→ Task directions: Restrict the output to the lines below starting at the one that contains "- ADNI, AIBL, BGSP, IXI, OASIS-1, OASIS-2, NIFD" and ending at the one that contains "- **Encoder-decoder structure**", and restate them word for word, both ends included.

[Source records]
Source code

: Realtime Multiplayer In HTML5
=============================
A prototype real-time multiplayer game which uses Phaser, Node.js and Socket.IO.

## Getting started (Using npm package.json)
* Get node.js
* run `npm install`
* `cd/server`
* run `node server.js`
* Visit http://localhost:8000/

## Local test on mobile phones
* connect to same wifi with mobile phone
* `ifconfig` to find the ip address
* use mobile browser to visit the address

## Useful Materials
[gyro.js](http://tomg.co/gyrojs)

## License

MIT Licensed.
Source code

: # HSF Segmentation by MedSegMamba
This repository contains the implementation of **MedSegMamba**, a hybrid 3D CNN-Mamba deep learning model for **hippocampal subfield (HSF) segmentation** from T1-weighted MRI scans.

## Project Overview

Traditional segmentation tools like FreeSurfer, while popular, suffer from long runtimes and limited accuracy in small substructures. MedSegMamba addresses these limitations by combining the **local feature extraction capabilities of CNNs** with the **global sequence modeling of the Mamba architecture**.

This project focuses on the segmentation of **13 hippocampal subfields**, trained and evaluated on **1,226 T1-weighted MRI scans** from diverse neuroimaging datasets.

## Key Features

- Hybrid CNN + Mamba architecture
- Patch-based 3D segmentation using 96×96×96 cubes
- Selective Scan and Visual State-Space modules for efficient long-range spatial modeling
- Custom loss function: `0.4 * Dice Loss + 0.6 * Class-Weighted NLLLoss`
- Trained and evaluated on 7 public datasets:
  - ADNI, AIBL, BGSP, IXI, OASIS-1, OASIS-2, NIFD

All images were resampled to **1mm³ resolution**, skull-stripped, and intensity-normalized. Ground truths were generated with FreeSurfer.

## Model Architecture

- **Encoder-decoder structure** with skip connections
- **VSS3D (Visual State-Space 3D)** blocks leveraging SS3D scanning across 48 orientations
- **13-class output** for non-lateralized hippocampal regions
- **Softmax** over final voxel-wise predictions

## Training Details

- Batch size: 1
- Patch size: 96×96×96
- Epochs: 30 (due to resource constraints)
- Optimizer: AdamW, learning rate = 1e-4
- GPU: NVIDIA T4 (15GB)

→ Task result:
  - ADNI, AIBL, BGSP, IXI, OASIS-1, OASIS-2, NIFD

All images were resampled to **1mm³ resolution**, skull-stripped, and intensity-normalized. Ground truths were generated with FreeSurfer.

## Model Architecture

- **Encoder-decoder structure** with skip connections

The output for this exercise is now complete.